Now, more than a year after Snowden’s revelations, Koch is still struggling to raise enough money to pay himself and to fulfill his dream of hiring a full-time programmer. He says he’s made about $25,000 per year since 2001 ? a fraction of what he could earn in private industry. In December, he launched a fundraising campaign that has garnered about $43,000 to date ? far short of his goal of $137,000 ? which would allow him to pay himself a decent salary and hire a full-time developer.

The fact that so much of the Internet’s security software is underfunded is becoming increasingly problematic. Last year, in the wake of the Heartbleed bug, I wrote that while the U.S. spends more than $50 billion per year on spying and intelligence, pennies go to Internet security. The bug revealed that an encryption program used by everybody from Amazon to Twitter was maintained by just four programmers, only one of whom called it his full-time job. A group of tech companies stepped in to fund it.

Koch’s code powers most of the popular email encryption programs GPGTools, Enigmail, and GPG4Win. “If there is one nightmare that we fear, then it’s the fact that Werner Koch is no longer available,” said Enigmail developer Nicolai Josuttis. “It’s a shame that he is alone and that he has such a bad financial situation.”

The programs are also underfunded. Enigmail is maintained by two developers in their spare time. Both have other full-time jobs. Enigmail’s lead developer, Patrick Brunschwig, told me that Enigmail receives about $1,000 a year in donations ? just enough to keep the website online.

GPGTools, which allows users to encrypt email from Apple Mail, announced in October that it would start charging users a small fee. The other popular program, GPG4Win, is run by Koch himself.

Email encryption first became available to the public in 1991, when Phil Zimmermann released a free program called Pretty Good Privacy, or PGP, on the Internet. Prior to that, powerful computer-enabled encryption was only available to the government and large companies that could pay licensing fees.
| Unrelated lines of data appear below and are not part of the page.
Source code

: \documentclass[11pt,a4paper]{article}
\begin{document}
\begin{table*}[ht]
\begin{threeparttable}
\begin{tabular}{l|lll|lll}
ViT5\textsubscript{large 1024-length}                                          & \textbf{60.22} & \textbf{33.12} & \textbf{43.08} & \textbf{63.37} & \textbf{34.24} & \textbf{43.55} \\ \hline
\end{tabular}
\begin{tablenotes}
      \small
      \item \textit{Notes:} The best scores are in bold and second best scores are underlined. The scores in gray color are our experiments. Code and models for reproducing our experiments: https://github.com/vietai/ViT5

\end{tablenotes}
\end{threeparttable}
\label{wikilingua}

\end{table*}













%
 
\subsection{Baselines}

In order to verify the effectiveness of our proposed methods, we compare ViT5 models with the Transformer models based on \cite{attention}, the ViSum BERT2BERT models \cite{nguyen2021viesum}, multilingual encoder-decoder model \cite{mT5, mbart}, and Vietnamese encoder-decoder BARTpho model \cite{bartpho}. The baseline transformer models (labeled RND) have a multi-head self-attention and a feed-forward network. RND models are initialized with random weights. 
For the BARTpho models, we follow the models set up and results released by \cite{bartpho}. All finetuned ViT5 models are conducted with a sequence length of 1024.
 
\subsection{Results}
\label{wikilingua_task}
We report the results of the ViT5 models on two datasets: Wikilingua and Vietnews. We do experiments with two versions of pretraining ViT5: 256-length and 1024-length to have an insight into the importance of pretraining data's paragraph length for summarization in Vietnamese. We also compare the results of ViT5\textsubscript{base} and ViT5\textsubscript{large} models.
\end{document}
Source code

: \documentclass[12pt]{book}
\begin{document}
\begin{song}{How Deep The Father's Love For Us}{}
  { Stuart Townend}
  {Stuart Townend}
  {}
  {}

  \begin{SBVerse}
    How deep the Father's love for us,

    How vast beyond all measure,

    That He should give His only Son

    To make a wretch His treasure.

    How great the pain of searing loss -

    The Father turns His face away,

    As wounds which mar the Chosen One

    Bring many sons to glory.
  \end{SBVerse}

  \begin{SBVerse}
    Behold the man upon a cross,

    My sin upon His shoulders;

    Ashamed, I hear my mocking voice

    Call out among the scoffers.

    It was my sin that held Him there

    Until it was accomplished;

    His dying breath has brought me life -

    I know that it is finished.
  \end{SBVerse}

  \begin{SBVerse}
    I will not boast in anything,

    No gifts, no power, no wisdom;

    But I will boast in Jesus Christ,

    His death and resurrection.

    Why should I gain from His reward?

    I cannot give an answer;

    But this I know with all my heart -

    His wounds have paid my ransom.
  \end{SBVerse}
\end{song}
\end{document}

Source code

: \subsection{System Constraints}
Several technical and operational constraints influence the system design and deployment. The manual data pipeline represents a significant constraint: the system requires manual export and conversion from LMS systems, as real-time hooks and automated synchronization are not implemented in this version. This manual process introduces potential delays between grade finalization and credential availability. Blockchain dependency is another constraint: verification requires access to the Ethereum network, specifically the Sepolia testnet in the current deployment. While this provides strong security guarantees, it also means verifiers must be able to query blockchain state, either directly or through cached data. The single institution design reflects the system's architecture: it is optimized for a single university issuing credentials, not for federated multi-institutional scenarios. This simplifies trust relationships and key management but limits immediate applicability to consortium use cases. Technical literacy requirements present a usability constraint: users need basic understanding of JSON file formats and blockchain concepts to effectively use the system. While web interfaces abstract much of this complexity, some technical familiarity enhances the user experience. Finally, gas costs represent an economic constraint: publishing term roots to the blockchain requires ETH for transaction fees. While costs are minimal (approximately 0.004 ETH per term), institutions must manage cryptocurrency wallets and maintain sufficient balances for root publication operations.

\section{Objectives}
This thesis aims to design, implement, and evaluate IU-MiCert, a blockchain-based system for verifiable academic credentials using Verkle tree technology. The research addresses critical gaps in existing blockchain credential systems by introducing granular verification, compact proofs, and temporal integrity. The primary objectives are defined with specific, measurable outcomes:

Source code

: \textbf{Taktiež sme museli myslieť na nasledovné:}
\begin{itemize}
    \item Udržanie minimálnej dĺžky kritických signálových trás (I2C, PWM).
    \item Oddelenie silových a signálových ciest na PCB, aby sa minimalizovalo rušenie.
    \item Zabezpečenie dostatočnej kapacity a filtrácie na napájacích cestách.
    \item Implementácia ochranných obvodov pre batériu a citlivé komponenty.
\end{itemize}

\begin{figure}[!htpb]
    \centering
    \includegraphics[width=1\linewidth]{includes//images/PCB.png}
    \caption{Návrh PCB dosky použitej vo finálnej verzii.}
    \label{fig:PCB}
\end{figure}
The U.S. government subsequently investigated Zimmermann for violating arms trafficking laws because high-powered encryption was subject to export restrictions.

In 1997, Koch attended a talk by free software evangelist Richard Stallman, who was visiting Germany. Stallman urged the crowd to write their own version of PGP. “We can’t export it, but if you write it, we can import it,” he said.

Inspired, Koch decided to try. “I figured I can do it,” he recalled. He had some time between consulting projects. Within a few months, he released an initial version of the software he called Gnu Privacy Guard, a play on PGP and an homage to Stallman’s free Gnu operating system.

Koch’s software was a hit even though it only ran on the Unix operating system. It was free, the underlying software code was open for developers to inspect and improve, and it wasn’t subject to U.S. export restrictions.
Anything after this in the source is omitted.